Burying my Talents

Burying my Talents

There’s a parable in Chapter 25 of the Gospel of Matthew, where three servants are entrusted by their master with “talents” - (this was a monetary unit back in the day) and they were expected to do something with the talents in order to make more money with them. The first two servants, given ten talents and five talents each, did as they were asked and doubled the investment. When the master returned, he said, “well done, good and faithful servant,” to the first two. The third servant, on the other hand, who was given only one talent, had ran to a field to bury it. Not what the master had asked him to do.

That’s me.

I want to feel my gifts, my talents, my skills, my creativity, buried within the safety of the warm earth. No one knows it’s there. No other eyes looking upon it to judge.

But then, I think about standing before God someday. I think about this deep longing I have to hear, “well done, good and faithful servant.” And I know what I have to do - even though it makes no logical sense to me. Even though it doesn’t feel useful or important or necessary for the economy or the proper functioning of a society. Even though I have no guarantees as to whether or not I’ll be able to help support my family financially with it. I have to create. And I have to share.

And honestly, I hate it.

The thing I really hate about it is the vulnerability. It's the cold, uncaring gaze of the internet. Maybe it's the uncertainty of the future as well. I keep looking for a plan B, a way out. 

The servant who buries his talents in the parable does so because he doubts the character of the master who entrusted him in the first place. That is the answer that the servant gives when the master returns and expresses his frustration at receiving no return on his investment. What does that mean about me? What does that mean about the way I see and trust God and his character?

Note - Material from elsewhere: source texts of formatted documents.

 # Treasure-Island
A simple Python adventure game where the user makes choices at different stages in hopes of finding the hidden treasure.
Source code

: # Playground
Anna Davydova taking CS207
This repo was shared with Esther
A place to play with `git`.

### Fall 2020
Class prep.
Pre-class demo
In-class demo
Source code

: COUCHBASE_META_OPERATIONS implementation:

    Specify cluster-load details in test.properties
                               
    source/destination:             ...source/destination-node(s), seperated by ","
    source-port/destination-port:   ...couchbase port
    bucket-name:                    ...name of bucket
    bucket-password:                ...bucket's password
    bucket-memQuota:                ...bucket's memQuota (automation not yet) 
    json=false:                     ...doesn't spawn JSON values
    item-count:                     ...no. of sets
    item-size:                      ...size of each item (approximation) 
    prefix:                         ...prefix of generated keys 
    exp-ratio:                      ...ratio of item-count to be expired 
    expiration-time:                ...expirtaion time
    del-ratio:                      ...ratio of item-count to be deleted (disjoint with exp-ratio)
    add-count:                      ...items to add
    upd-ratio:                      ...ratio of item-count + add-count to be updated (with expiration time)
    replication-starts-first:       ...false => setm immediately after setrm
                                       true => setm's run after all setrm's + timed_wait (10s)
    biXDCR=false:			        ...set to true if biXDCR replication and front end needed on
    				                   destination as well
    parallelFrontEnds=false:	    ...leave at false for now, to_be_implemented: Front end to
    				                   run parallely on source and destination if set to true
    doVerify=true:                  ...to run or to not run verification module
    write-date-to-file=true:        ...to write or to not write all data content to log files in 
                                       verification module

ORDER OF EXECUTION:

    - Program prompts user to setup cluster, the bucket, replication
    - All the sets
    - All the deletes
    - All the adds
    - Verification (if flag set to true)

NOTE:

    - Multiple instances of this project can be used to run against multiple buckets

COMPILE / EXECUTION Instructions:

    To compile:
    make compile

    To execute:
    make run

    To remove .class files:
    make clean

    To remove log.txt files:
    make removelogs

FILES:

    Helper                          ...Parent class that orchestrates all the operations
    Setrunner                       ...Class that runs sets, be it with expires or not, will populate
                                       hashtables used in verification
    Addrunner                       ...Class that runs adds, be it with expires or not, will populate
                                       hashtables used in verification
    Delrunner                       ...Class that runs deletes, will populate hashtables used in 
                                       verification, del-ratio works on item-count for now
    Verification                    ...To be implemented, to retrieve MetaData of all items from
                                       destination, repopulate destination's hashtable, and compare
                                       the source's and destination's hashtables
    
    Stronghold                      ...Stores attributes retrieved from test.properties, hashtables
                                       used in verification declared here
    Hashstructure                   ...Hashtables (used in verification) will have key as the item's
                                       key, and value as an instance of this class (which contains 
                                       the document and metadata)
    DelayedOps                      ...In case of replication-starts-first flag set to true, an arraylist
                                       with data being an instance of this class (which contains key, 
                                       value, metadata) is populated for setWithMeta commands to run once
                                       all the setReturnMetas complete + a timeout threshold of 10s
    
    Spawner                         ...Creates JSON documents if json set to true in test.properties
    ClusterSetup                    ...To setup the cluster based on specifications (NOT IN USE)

I tell God I love Him every day, and I mean it. So why can’t I trust Him with my art?

The answer is: I don’t trust myself at all. And maybe what I’m wrestling with is that I don’t feel like I can trust myself, and if I can’t do my part, then God couldn’t really do His either. But if I’ve learned one thing from reading the entire Bible, it’s that God is really the one who does it all, and that’s part of the good news I can rest in. My part is so minuscule in the grand scheme of things, and the promise I’ve received is that all things can be used for my growth and my good.

I can trust Him to lead me every day, and that is truly enough to give me courage, and hope, and strength. Even in the uncertainty of being seen.

What's funny is that this blog post itself is either "hidden" or "visible." I've had this text in here for days, with it set to "hidden" - unable to gather the strength to set it to "visible" and therefore publish the blog post, allowing the internet to see it (even though really no one will see it - I have barely any audience at the time of writing this). It's time to be visible. Ok, here we go.